É simples de verificar: Como o Brasil nunca teve uma colonização de povoamento e nossa história foi do simples extrativismo e exploração, não houve a trazida de instrumentos mais elaborados; como o piano e vários outros de comum utilização nas orquestras sinfônicas e filarmônicas (todos de origem europeia).

E como nossos colonizadores só tiravam as coisas daqui e não traziam quase nada para cá, o que deu para fazer foram os tambores (assemelhados aos africanos), que foi saída para se produzir música no Brasil. Os únicos instrumentos mais complexos, comuns em nossa história são os de cordas, como o violão, viola, bandolim, cavaquinho e de teclas, o acordeom; todos de origem espanhola ou portuguesa (países próximos territorialmente e culturalmente).

Desta forma, os afrodescendentes brasileiros levaram ao limite os tambores, enquanto os afrodescendentes norte-americanos levaram ao limite o trompete (Miles Davis), o saxofone (John Coltrane), o violão (Robert Johnson), a guitarra (Jimi Hendrix), o contrabaixo (Charles Mingus), o piano (Ray Charles), a bateria (Dennis Chambers) e por aí afora.

Eestou dizendo que não temos o talento dos músicos norte-americanos?! É claro que não! Estou dizendo que eles puderam se despontar em diferentes instrumentos e estilos musicais porque tiveram acesso (puseram as mãos) em vários tipos de instrumentos e tiveram maior contato com a riqueza musical europeia, a miscigenando com a cultura africana e fazendo brotar uma diversidade inerente e proporcional à pluralidade dos recursos que tinham à disposição!

E ainda tem o fato de termos diversas outras matrizes culturais advindas das inúmeras imigrações que nosso país recebeu ao longo de sua história. Basta verificarmos a existência de enormes colônias como a italiana, árabe, alemã, japonesa e é claro, a portuguesa. O Brasil é um amálgama multicultural e multinacional, nossa tônica é a diferença e a pluralidade!

Vejam: O movimento modernista brasileiro, representado pela emblemática ”Semana de Arte Moderna de 1922” já reconhecia a necessidade dos artistas brasileiros se apropriarem do conhecimento e estudo das técnicas e teorias artísticas da academia europeia, para que pudessem produzir a arte brasileira com maior destreza e aperfeiçoamento.

A esse ato de estudar e acumular o conhecimento acadêmico elaborado e consagrado pela tradição cultural mundial e tê-lo como instrumento e recurso disponível para a produção de sua própria arte, dá-se o nome de “movimento antropofágico”, onde o homem ingere a cultura humana, para regurgita-la à sua maneira.

Ficar nos repetindo redundantemente no que já somos os melhores (na percussão) é não reconhecer o que já foi percebido, publicado e consagrado em 1922, há 92 anos atrás, pelos maiores mestres da arte e da cultura que o Brasil já produziu!

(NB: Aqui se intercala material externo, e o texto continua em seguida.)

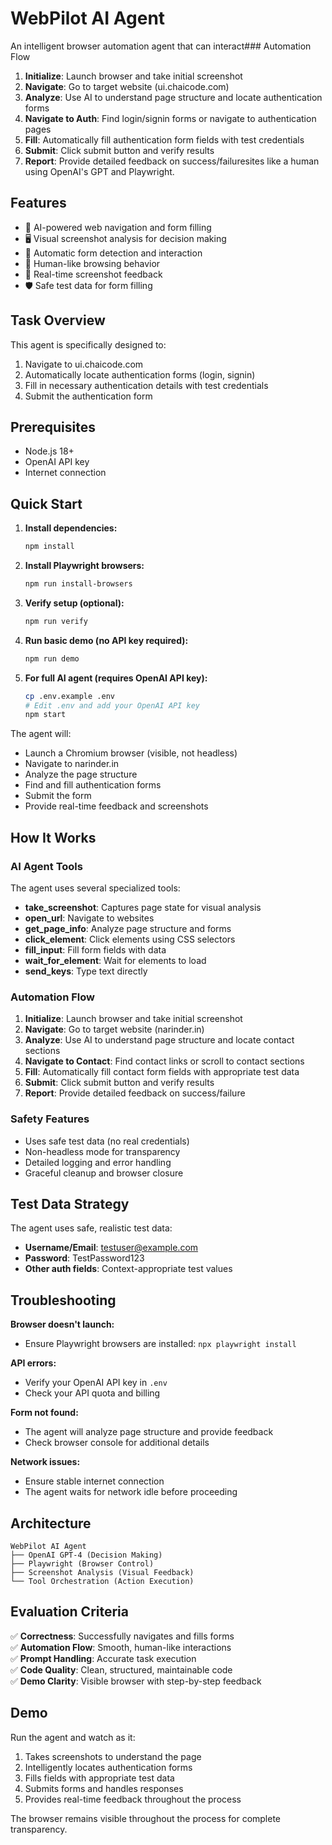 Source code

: # WebPilot AI Agent

An intelligent browser automation agent that can interact### Automation Flow

1. **Initialize**: Launch browser and take initial screenshot
2. **Navigate**: Go to target website (ui.chaicode.com)
3. **Analyze**: Use AI to understand page structure and locate authentication forms
4. **Navigate to Auth**: Find login/signin forms or navigate to authentication pages
5. **Fill**: Automatically fill authentication form fields with test credentials
6. **Submit**: Click submit button and verify results
7. **Report**: Provide detailed feedback on success/failuresites like a human using OpenAI's GPT and Playwright.

## Features

- 🤖 AI-powered web navigation and form filling
- 🖥️ Visual screenshot analysis for decision making
- 🎯 Automatic form detection and interaction
- 🔄 Human-like browsing behavior
- 📸 Real-time screenshot feedback
- 🛡️ Safe test data for form filling

## Task Overview

This agent is specifically designed to:
1. Navigate to ui.chaicode.com
2. Automatically locate authentication forms (login, signin)
3. Fill in necessary authentication details with test credentials
4. Submit the authentication form

## Prerequisites

- Node.js 18+ 
- OpenAI API key
- Internet connection

## Quick Start

1. **Install dependencies:**
   ```bash
   npm install
   ```

2. **Install Playwright browsers:**
   ```bash
   npm run install-browsers
   ```

3. **Verify setup (optional):**
   ```bash
   npm run verify
   ```

4. **Run basic demo (no API key required):**
   ```bash
   npm run demo
   ```

5. **For full AI agent (requires OpenAI API key):**
   ```bash
   cp .env.example .env
   # Edit .env and add your OpenAI API key
   npm start
   ```

The agent will:
- Launch a Chromium browser (visible, not headless)
- Navigate to narinder.in
- Analyze the page structure
- Find and fill authentication forms
- Submit the form
- Provide real-time feedback and screenshots

## How It Works

### AI Agent Tools

The agent uses several specialized tools:

- **take_screenshot**: Captures page state for visual analysis
- **open_url**: Navigate to websites
- **get_page_info**: Analyze page structure and forms
- **click_element**: Click elements using CSS selectors
- **fill_input**: Fill form fields with data
- **wait_for_element**: Wait for elements to load
- **send_keys**: Type text directly

### Automation Flow

1. **Initialize**: Launch browser and take initial screenshot
2. **Navigate**: Go to target website (narinder.in)
3. **Analyze**: Use AI to understand page structure and locate contact sections
4. **Navigate to Contact**: Find contact links or scroll to contact sections
5. **Fill**: Automatically fill contact form fields with appropriate test data
6. **Submit**: Click submit button and verify results
7. **Report**: Provide detailed feedback on success/failure

### Safety Features

- Uses safe test data (no real credentials)
- Non-headless mode for transparency
- Detailed logging and error handling
- Graceful cleanup and browser closure

## Test Data Strategy

The agent uses safe, realistic test data:
- **Username/Email**: testuser@example.com
- **Password**: TestPassword123
- **Other auth fields**: Context-appropriate test values

## Troubleshooting

**Browser doesn't launch:**
- Ensure Playwright browsers are installed: `npx playwright install`

**API errors:**
- Verify your OpenAI API key in `.env`
- Check your API quota and billing

**Form not found:**
- The agent will analyze page structure and provide feedback
- Check browser console for additional details

**Network issues:**
- Ensure stable internet connection
- The agent waits for network idle before proceeding

## Architecture

```
WebPilot AI Agent
├── OpenAI GPT-4 (Decision Making)
├── Playwright (Browser Control)
├── Screenshot Analysis (Visual Feedback)
└── Tool Orchestration (Action Execution)
```

## Evaluation Criteria

✅ **Correctness**: Successfully navigates and fills forms  
✅ **Automation Flow**: Smooth, human-like interactions  
✅ **Prompt Handling**: Accurate task execution  
✅ **Code Quality**: Clean, structured, maintainable code  
✅ **Demo Clarity**: Visible browser with step-by-step feedback  

## Demo

Run the agent and watch as it:
1. Takes screenshots to understand the page
2. Intelligently locates authentication forms
3. Fills fields with appropriate test data
4. Submits forms and handles responses
5. Provides real-time feedback throughout the process

The browser remains visible throughout the process for complete transparency.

Não precisamos de “mais do mesmo”, temos que sair da mesmice e angariar repertório, técnica e teorias para produzir uma arte melhor, assim como temos de formar um público capaz de perceber e consumir (preferir) as sutilezas que diferenciam as obras primas do lixo cultural musical em que vivemos!

Temos de sair dessa deficiência histórica que o Brasil adquiriu de sua colonização de exploração e posteriormente da falta de gestões patrióticas e nos libertar desses grilhões do passado, para alcançar outros patamares superiores!

Mais uma vez me despeço desejando a todos um ótimo, divertido, revigorante e muito musical final de semana!